Esiste un filo conduttore invisibile che unisce
l'esplorazione spaziale e la ricerca dell'eccellenza automobilistica: la
volontà di superare i limiti della fisica attraverso la purezza
dell'ingegneria. Su questo ideale parallelo si sviluppa
“Beyond the edge”,
il progetto cinematografico diffuso da Automobili
Lamborghini che vede
protagonista l’astronauta italiano Paolo Nespoli in occasione delle
celebrazioni per la Miura SV.
La fisica, l'uomo e la macchina
L'ex astronauta dell'Agenzia Spaziale Europea (ESA), con un
bagaglio professionale di 300 giorni trascorressi in orbita, accelerazioni
superiori ai 4G e velocità orbitali di oltre 27.500 km/h, mette a fattor comune
la propria esperienza con la storia della casa di Sant'Agata Bolognese. Secondo
Nespoli, il progresso aerospaziale e quello automobilistico ad alte prestazioni
condividono la medesima matrice: la capacità di accettare sfide complesse per
ridefinire i parametri tecnologici della propria epoca.

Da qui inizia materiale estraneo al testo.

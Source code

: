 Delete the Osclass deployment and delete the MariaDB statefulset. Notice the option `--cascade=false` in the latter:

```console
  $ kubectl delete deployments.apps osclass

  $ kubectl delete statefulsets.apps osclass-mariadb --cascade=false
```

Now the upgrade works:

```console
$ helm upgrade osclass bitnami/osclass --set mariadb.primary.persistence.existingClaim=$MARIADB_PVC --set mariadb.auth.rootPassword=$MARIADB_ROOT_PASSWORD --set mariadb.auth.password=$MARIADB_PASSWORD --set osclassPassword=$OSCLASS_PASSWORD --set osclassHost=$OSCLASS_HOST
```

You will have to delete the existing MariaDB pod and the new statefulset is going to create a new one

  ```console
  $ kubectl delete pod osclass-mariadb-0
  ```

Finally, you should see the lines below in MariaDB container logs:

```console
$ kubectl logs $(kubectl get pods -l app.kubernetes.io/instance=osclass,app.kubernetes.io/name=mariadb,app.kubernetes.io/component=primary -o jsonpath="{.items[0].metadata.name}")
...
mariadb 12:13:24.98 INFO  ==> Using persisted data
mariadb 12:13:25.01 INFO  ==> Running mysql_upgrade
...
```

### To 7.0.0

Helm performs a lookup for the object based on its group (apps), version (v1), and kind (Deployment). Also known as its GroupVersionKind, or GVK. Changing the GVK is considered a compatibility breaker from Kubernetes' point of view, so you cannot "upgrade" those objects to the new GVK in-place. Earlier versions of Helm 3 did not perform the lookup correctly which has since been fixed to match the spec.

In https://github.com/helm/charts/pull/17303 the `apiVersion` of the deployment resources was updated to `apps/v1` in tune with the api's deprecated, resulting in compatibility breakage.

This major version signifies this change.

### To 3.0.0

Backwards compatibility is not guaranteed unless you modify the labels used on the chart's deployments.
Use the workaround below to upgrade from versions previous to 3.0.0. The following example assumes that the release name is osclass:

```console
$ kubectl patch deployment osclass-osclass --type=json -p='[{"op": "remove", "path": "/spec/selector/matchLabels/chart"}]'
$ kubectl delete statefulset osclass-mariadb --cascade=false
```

Nel racconto di Nespoli, la guida della Miura SV si
trasforma in un'esperienza di controllo meccanico analogo a quello richiesto
nei contesti operativi più estremi, dove l'interfaccia tra uomo e veicolo
richiede precisione, sensibilità e padronanza della tecnica.
Il punto di svolta del 1971
Lanciata sul mercato nel 1971, la Miura SV (Super Veloce)
rappresentò l'evoluzione finale della famiglia Miura. Il modello originario,
svelato nel 1965 a soli due anni dalla nascita dell'azienda fondata nel 1963,
aveva già rivoluzionato il segmento delle auto sportive introducendo
l'architettura a motore centrale. Con la variante SV, i tecnici della casa
emiliana affinarono ulteriormente il pacchetto meccanico, la potenza ed il
telaio, fissando un nuovo punto di riferimento per l'intero settore delle vetture
ad alte prestazioni.
Dalle radici storiche alla transizione tecnologica
Il richiamo al patrimonio storico della Miura SV si
inserisce in una fase strategica per Automobili Lamborghini. L'azienda di
Sant'Agata Bolognese, che oggi conta oltre 3.000 dipendenti e una rete
commerciale distribuita su 57 Paesi, sta affrontando la transizione verso la
mobilità sostenibile attraverso un piano di progressiva elettrificazione della
propria gamma.
L'attuale offerta del marchio comprende modelli ibridi ad
alte prestazioni come la Revuelto (equipaggiata con architettura V12 HPEV), il
Super SUV plug-in Urus SE e la recente Temerario con propulsore V8,
testimoniando come la ricerca ingegneristica continui a evolvere mantenendo
fermo il legame tra tradizione e innovazione tecnologica.